◆ WHAT THE EXERCISE ASKS
Reproduce verbatim the lines of the material below, starting at the line with "To download pre-built" and ending at the line with "- that's the", both inclusive; skip the rest.

◆ EXTRACTED MATERIAL

------------------------------------------------------------------------

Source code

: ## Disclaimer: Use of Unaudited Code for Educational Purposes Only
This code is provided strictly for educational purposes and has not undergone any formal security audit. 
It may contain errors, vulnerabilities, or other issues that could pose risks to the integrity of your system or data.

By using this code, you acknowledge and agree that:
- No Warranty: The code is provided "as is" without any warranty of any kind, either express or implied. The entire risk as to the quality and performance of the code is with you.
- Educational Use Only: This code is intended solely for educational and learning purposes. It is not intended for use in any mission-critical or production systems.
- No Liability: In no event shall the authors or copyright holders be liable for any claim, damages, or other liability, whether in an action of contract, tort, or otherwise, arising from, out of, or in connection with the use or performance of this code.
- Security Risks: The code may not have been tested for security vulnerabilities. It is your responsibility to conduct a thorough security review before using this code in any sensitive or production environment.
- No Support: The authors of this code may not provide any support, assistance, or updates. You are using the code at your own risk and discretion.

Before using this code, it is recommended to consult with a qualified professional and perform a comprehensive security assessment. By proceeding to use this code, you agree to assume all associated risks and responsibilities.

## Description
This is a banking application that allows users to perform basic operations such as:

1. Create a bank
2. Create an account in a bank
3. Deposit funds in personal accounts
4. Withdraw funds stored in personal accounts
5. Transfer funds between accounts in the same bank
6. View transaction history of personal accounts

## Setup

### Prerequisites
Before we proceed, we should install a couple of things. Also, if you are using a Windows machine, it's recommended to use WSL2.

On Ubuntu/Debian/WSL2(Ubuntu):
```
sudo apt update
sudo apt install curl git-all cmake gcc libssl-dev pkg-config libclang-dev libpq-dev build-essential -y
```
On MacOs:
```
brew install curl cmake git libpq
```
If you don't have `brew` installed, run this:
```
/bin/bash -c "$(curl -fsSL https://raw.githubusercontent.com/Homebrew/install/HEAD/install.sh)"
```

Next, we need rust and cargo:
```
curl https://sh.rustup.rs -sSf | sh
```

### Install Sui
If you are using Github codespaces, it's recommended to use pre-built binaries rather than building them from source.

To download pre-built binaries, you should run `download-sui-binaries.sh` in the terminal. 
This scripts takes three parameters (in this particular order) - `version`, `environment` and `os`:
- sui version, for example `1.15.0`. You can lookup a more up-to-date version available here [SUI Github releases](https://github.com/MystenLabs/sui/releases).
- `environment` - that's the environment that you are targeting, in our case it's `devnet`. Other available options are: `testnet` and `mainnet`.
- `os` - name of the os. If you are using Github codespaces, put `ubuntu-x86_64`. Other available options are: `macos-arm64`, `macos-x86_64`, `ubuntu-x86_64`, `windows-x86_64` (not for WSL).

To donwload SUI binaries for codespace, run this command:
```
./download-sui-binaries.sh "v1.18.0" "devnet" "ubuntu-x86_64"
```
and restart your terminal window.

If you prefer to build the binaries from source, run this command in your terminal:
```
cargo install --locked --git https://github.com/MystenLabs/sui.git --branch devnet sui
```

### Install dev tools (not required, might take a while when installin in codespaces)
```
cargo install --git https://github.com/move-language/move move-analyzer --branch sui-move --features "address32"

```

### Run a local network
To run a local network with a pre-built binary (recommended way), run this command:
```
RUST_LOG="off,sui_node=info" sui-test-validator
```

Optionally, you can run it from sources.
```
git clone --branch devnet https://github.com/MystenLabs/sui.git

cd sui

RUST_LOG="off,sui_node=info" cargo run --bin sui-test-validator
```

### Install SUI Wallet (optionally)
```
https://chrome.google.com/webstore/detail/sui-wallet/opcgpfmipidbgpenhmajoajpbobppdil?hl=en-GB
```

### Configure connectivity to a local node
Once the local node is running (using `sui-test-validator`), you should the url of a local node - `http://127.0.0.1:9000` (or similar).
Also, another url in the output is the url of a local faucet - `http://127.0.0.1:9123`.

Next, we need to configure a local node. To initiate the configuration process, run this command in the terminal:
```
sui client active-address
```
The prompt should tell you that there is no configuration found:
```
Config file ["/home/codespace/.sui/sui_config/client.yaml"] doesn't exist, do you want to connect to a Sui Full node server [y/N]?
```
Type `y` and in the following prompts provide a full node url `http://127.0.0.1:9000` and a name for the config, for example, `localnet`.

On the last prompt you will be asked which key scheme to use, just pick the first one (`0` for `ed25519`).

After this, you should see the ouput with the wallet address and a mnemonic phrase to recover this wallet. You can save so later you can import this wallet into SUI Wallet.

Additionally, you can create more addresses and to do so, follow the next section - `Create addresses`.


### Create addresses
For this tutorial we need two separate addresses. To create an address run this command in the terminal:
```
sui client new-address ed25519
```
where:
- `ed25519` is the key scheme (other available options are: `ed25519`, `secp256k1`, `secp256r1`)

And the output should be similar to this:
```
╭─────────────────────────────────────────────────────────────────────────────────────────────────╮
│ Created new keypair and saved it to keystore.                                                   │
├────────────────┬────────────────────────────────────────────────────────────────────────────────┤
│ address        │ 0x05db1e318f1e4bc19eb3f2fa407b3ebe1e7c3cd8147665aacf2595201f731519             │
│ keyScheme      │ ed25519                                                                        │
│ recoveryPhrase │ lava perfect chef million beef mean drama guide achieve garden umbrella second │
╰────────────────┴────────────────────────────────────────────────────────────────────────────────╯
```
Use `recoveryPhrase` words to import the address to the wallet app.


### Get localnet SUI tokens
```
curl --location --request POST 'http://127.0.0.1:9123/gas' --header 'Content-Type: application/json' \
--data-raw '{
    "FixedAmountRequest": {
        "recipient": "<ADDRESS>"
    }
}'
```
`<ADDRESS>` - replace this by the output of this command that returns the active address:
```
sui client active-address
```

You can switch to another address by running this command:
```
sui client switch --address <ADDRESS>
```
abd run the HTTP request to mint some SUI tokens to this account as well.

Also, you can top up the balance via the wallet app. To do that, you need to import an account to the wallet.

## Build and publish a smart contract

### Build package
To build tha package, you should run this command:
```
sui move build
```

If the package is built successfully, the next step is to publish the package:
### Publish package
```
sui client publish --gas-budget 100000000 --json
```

------------------------------------------------------------------------

◆ RESPONSE AREA
To download pre-built binaries, you should run `download-sui-binaries.sh` in the terminal. 
This scripts takes three parameters (in this particular order) - `version`, `environment` and `os`:
- sui version, for example `1.15.0`. You can lookup a more up-to-date version available here [SUI Github releases](https://github.com/MystenLabs/sui/releases).
- `environment` - that's the environment that you are targeting, in our case it's `devnet`. Other available options are: `testnet` and `mainnet`.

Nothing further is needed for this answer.